───── INFORMATION ─────

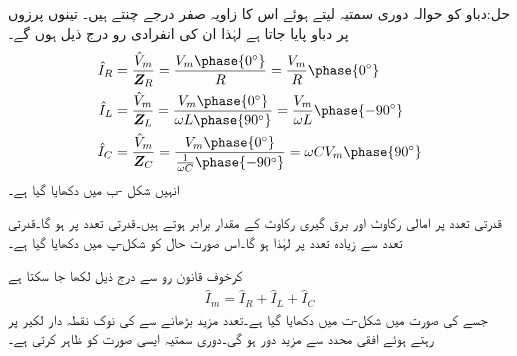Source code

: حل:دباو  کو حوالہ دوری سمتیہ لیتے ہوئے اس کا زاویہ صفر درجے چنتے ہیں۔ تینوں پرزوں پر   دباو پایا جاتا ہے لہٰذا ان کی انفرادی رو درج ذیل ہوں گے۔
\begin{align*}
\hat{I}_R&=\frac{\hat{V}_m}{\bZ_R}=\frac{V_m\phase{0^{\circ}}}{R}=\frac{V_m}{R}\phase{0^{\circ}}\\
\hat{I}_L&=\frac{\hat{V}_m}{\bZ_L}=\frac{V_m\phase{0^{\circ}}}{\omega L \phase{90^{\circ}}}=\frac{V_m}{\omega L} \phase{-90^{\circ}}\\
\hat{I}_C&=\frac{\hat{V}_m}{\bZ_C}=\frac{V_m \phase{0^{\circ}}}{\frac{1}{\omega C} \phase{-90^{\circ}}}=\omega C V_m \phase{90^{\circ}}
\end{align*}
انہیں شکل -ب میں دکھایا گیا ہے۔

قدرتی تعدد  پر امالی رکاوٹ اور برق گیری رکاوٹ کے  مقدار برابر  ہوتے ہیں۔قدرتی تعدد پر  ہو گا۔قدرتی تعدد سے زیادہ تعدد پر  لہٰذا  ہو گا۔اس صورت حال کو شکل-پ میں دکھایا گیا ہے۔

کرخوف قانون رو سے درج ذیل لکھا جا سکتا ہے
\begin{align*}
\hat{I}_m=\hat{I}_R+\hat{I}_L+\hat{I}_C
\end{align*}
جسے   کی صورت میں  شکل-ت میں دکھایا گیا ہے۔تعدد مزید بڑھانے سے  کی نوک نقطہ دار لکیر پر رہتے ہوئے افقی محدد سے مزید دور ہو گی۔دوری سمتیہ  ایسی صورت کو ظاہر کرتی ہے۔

─────
───── INFORMATION ─────

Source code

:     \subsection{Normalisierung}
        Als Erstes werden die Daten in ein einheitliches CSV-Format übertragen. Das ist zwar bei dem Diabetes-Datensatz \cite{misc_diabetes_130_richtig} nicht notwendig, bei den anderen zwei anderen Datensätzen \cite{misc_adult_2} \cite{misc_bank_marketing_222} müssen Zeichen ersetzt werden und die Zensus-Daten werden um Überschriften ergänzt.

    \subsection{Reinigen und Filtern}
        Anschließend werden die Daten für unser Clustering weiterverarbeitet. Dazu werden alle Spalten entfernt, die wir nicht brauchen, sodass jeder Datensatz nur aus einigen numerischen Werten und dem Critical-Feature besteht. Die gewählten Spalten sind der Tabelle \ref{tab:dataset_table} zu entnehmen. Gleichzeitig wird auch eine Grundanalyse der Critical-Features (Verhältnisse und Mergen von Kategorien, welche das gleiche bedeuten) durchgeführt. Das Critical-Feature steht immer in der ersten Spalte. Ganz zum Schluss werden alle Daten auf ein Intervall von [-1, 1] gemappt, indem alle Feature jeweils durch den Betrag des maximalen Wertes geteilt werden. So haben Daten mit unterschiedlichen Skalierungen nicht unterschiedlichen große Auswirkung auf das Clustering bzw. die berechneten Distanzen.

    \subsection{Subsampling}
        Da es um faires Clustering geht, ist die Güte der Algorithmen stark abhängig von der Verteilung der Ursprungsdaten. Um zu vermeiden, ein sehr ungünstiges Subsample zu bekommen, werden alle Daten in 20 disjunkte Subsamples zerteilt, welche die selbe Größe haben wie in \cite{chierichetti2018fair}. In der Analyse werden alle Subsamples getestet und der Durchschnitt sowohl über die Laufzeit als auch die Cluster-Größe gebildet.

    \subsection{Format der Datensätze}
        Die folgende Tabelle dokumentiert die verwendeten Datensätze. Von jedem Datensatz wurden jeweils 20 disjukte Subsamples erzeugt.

─────

**WHAT THIS TASK INVOLVES:** Please state how many lines in the listing above hold the string "تعدد", and nothing more.

**WRITTEN RESPONSE:** 2